Exercise data START
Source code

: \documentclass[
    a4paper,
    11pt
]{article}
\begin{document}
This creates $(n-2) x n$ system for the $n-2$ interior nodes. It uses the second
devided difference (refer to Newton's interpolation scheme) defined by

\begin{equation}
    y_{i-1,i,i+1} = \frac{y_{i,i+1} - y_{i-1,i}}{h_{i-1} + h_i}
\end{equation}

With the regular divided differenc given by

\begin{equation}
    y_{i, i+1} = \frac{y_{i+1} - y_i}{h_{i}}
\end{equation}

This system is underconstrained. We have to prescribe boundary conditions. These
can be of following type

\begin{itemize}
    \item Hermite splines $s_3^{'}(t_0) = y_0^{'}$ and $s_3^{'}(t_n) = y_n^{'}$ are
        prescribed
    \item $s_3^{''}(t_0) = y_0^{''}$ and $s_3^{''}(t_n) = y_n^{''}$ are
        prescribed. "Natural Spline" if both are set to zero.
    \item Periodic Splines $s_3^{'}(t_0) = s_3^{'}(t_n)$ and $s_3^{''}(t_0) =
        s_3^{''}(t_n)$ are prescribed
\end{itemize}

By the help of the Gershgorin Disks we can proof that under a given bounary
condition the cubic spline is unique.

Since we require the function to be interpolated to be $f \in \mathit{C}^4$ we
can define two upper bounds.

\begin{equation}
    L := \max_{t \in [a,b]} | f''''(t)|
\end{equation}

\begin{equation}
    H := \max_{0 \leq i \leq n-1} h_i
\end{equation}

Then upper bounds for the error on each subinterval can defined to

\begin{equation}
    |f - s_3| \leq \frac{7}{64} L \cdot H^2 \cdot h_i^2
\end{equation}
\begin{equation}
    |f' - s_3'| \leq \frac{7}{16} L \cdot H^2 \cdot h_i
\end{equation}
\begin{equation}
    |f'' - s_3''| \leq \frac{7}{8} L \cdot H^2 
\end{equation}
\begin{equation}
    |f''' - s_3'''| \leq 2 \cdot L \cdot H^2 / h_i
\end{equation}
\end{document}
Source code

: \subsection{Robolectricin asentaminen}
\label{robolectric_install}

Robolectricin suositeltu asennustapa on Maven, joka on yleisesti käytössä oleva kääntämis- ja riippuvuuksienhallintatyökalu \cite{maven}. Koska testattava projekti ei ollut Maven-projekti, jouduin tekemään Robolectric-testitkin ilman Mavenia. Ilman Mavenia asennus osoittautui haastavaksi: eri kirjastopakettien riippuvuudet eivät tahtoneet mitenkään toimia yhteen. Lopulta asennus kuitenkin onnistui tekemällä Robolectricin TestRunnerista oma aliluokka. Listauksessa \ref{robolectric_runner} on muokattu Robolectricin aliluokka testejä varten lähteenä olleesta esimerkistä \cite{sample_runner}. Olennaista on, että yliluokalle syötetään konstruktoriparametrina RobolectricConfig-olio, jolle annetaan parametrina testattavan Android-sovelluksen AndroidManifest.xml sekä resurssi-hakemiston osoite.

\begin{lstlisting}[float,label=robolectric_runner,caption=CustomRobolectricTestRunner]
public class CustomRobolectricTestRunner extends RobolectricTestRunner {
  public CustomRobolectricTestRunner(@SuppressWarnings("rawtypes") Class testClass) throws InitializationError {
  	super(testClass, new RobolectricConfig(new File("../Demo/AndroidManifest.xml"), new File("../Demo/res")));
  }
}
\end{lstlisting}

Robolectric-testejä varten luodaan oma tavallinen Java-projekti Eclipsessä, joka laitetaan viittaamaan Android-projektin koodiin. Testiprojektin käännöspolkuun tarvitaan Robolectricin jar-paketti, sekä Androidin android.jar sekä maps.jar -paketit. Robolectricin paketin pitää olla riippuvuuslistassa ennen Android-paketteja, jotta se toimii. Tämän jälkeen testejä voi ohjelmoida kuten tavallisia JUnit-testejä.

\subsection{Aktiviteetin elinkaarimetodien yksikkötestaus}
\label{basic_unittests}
Exercise data END
Exercise data START
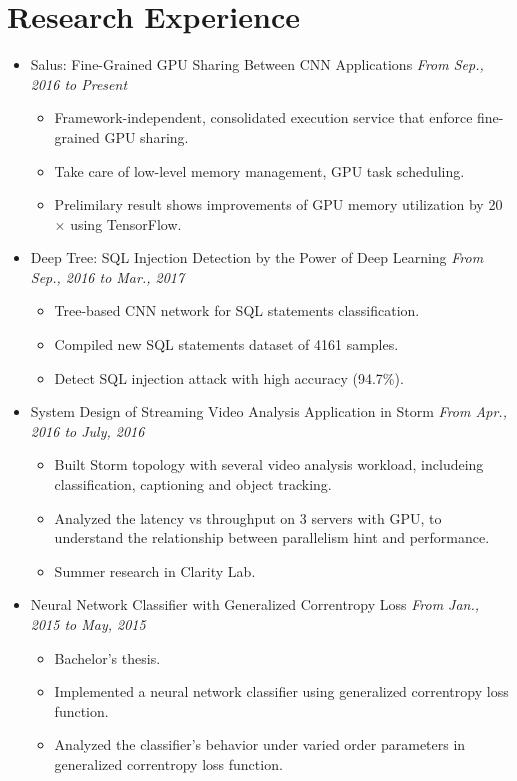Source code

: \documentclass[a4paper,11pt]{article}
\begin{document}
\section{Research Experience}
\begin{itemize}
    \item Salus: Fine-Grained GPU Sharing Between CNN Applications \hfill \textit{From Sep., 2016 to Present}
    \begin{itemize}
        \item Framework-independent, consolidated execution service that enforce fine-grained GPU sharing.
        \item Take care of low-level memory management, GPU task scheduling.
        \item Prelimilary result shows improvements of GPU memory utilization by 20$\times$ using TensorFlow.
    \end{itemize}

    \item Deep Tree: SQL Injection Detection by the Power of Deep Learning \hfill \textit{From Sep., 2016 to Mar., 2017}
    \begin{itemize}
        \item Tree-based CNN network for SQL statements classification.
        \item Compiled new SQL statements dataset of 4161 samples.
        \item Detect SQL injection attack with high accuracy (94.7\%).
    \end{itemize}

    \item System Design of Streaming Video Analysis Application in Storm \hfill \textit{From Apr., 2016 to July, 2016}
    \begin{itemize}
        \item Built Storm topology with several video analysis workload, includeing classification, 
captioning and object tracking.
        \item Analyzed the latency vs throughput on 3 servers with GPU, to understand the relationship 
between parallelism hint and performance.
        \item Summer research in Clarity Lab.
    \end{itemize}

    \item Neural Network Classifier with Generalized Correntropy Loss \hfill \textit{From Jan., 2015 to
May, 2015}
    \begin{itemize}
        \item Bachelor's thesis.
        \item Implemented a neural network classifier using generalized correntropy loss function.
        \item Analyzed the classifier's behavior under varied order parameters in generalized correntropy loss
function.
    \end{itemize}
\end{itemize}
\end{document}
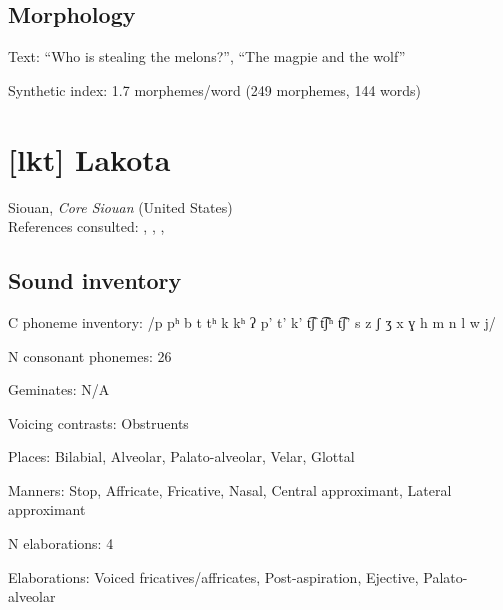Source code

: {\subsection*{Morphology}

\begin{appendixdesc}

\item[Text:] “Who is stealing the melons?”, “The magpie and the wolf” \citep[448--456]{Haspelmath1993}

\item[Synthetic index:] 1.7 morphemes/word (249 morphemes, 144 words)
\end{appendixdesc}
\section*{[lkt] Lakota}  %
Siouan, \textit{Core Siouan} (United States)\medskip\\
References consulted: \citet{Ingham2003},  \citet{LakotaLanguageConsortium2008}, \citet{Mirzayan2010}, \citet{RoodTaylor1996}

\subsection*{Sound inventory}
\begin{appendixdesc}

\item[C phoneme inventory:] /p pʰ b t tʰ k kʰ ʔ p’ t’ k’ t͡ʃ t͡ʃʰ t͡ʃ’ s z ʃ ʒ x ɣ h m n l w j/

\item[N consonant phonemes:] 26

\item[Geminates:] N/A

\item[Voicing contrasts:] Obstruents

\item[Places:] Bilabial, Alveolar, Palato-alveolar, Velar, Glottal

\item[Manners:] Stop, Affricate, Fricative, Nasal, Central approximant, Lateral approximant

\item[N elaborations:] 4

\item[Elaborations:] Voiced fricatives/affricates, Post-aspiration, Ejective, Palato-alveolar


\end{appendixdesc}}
Exercise data END
Task directions:
Only lines that contain "joka" are needed, so copy each of them from the data.

Reply to the exercise:
Robolectricin suositeltu asennustapa on Maven, joka on yleisesti käytössä oleva kääntämis- ja riippuvuuksienhallintatyökalu \cite{maven}. Koska testattava projekti ei ollut Maven-projekti, jouduin tekemään Robolectric-testitkin ilman Mavenia. Ilman Mavenia asennus osoittautui haastavaksi: eri kirjastopakettien riippuvuudet eivät tahtoneet mitenkään toimia yhteen. Lopulta asennus kuitenkin onnistui tekemällä Robolectricin TestRunnerista oma aliluokka. Listauksessa \ref{robolectric_runner} on muokattu Robolectricin aliluokka testejä varten lähteenä olleesta esimerkistä \cite{sample_runner}. Olennaista on, että yliluokalle syötetään konstruktoriparametrina RobolectricConfig-olio, jolle annetaan parametrina testattavan Android-sovelluksen AndroidManifest.xml sekä resurssi-hakemiston osoite.
Robolectric-testejä varten luodaan oma tavallinen Java-projekti Eclipsessä, joka laitetaan viittaamaan Android-projektin koodiin. Testiprojektin käännöspolkuun tarvitaan Robolectricin jar-paketti, sekä Androidin android.jar sekä maps.jar -paketit. Robolectricin paketin pitää olla riippuvuuslistassa ennen Android-paketteja, jotta se toimii. Tämän jälkeen testejä voi ohjelmoida kuten tavallisia JUnit-testejä.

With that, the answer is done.